- Task directions: Where in the material does the word "most" appear? Copy each line that has it.

- Available records:
┌──

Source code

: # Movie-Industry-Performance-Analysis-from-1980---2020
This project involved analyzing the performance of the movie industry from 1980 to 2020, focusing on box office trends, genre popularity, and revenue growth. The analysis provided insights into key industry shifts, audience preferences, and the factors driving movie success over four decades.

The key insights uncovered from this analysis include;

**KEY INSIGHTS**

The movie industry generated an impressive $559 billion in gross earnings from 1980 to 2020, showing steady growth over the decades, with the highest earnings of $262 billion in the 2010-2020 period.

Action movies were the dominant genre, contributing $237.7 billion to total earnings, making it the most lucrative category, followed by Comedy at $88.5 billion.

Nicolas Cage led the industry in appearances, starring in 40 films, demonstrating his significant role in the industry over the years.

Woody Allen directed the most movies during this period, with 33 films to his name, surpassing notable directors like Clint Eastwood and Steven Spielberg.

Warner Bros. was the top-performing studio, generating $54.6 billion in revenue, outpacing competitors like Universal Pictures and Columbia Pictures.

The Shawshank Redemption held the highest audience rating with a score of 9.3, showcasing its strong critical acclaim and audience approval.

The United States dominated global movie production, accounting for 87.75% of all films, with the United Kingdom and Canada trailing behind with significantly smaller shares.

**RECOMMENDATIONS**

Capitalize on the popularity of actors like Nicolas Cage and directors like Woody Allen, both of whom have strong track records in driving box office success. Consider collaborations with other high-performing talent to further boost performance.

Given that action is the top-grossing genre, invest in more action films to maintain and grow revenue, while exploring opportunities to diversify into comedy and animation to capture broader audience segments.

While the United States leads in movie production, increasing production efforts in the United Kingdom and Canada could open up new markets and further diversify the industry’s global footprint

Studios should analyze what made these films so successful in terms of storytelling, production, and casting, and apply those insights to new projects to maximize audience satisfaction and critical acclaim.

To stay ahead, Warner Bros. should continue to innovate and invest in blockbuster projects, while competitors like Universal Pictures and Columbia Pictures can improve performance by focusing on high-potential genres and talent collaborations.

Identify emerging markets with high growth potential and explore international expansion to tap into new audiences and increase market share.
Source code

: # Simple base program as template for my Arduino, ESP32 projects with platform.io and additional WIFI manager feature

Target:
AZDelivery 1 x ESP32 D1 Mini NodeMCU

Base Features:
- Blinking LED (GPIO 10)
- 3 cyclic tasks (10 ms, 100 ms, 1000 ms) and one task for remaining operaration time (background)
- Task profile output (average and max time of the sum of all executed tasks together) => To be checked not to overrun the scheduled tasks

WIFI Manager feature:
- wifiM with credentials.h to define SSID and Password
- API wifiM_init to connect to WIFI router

└──

- Response area:
Action movies were the dominant genre, contributing $237.7 billion to total earnings, making it the most lucrative category, followed by Comedy at $88.5 billion.
Woody Allen directed the most movies during this period, with 33 films to his name, surpassing notable directors like Clint Eastwood and Steven Spielberg.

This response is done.